Unusual gains or losses appearing on the income statement are removed in order to show a more accurate picture of earnings.

The effects of discontinued operations are removed from the income statement in that such entries tend to significantly skew earnings and operating results. A prospective buyer of the company would want to view the company without the effects of a no longer existing operation contaminating operating results.

The effects of related party transactions are often removed from operating results so that the company’s true earning power can be determined. Examples of related party transactions are excessive executive compensation and perks, loans make to related parties or family members, discretionary expenses or other transactions not reflecting arms-length bargaining between parties, and which may not have a business purpose.

Adjustments to restate data on a different basis of accounting: An often used adjustment in this category is the LIFO adjustment to inventory. Reversing the LIFO adjustment can often increase income significantly. Another example would be the reversal of the deferred tax entry. This can have a significant effect on the balance sheet and the income statement.
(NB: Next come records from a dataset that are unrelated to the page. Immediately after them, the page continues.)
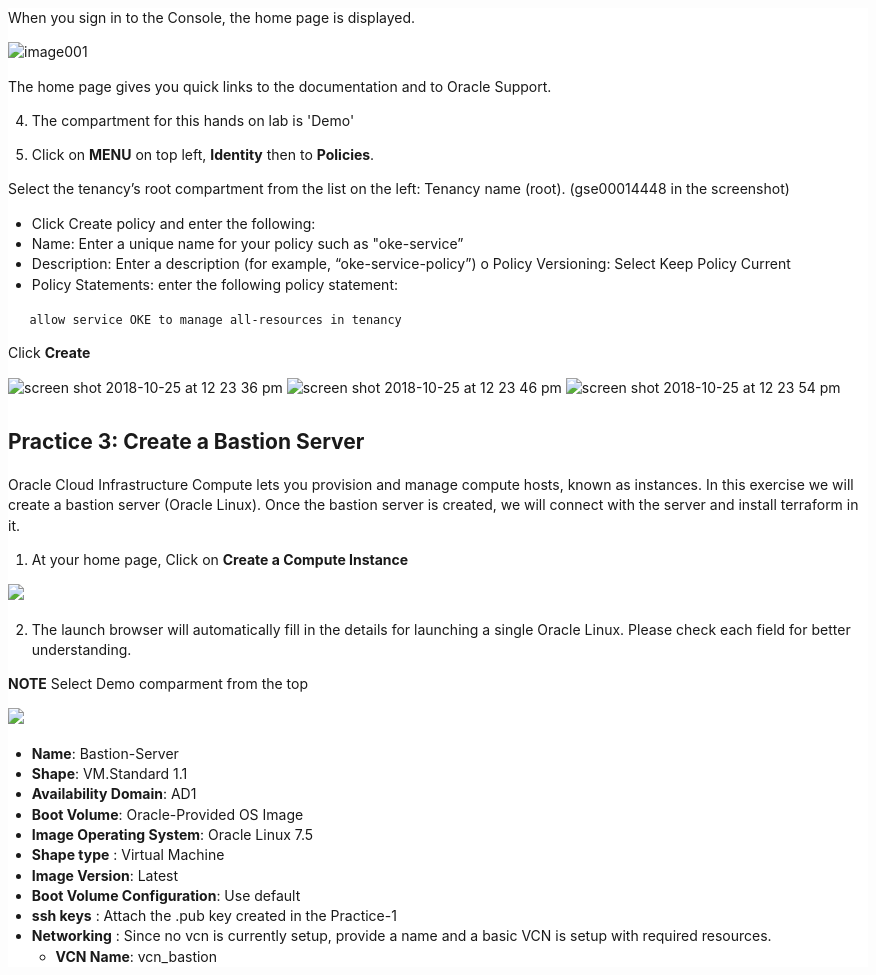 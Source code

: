 When you sign in to the Console, the home page is displayed.

<img width="800" alt="image001" src="https://user-images.githubusercontent.com/32341971/47040466-2c38dd80-d13b-11e8-8ae1-79f8d48a3214.png">

The home page gives you quick links to the documentation and to Oracle Support.

4. The compartment for this hands on lab is 'Demo'

5. Click on **MENU** on top left, **Identity** then to **Policies**. 

Select the tenancy’s root compartment from the list on the left: Tenancy name (root). (gse00014448 in the screenshot)
- Click Create policy and enter the following:
- Name: Enter a unique name for your policy such as "oke-service”
- Description: Enter a description (for example, “oke-service-policy”) o Policy Versioning: Select Keep Policy Current
- Policy Statements: enter the following policy statement:

```
   allow service OKE to manage all-resources in tenancy

```

Click **Create**


<img width="851" alt="screen shot 2018-10-25 at 12 23 36 pm" src="https://user-images.githubusercontent.com/32341971/47524975-fbe6f280-d850-11e8-9894-d43ecee1daad.png">

<img width="578" alt="screen shot 2018-10-25 at 12 23 46 pm" src="https://user-images.githubusercontent.com/32341971/47525015-0d2fff00-d851-11e8-9f0b-89e0af9e13ea.png">


<img width="797" alt="screen shot 2018-10-25 at 12 23 54 pm" src="https://user-images.githubusercontent.com/32341971/47525028-1620d080-d851-11e8-94ec-f0612e774716.png">



## Practice 3: Create a Bastion Server

Oracle Cloud Infrastructure Compute lets you provision and manage compute hosts, known as  instances. In this exercise we will create a bastion server (Oracle Linux). Once the bastion server is created, we will connect with the server and install terraform in it.

1) At your home page, Click on **Create a Compute Instance** 

![](media/image6.png)

2) The launch browser will automatically fill in the details for launching a single Oracle Linux. Please check each field for better understanding. 

**NOTE** Select Demo comparment from the top

![](media/image6_6.png)

 - **Name**: Bastion-Server
 - **Shape**: VM.Standard 1.1 
 - **Availability Domain**:  AD1
 - **Boot Volume**: Oracle-Provided OS Image
 - **Image Operating System**: Oracle Linux 7.5
 - **Shape type** : Virtual Machine
 - **Image Version**: Latest
 - **Boot Volume Configuration**: Use default
 - **ssh keys** : Attach the .pub key created in the Practice-1
 - **Networking** : Since no vcn is currently setup, provide a name and a basic VCN is setup with required resources. 
   - **VCN Name**: vcn_bastion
Unusual one time events such as uninsured flood damage, or insurance proceeds from the death of a key person, or a one time repair bill, due to vandalism, on a major piece of equipment should be removed from operating results in order to normalize operations. Leaving these anomalous events in place is tantamount to purposefully distorting the company’s earning capabilities.

Non-operating assets should be carefully scrutinized for their business purpose within the organization. For example, consider a company-owned airplane, where the company involved has no remote operations, no need for travel and, therefore, absolutely no need for an airplane. The costs of that asset should be quantified and removed from consideration in the earnings stream so that the true earning capabilities of the enterprise can be determined.

Another example of a non-operating asset is the case where a company owns an office building, which is not used in its operations and is not inhabited by the company being valued. This is obviously a non-operating asset, which has no redeeming business purpose vis-à-vis the stated mission of the company. In such cases, the asset should be removed in order to normalize operations.

Conclusion: The examples can go on and on. The types of normalizing adjustments referred to above are essential to the valuation process. This is where the experience and judgment of the valuation professional is critical. Judgments concerning normalizing adjustment must be made if corporate valuations are to reflect Fair Market Value.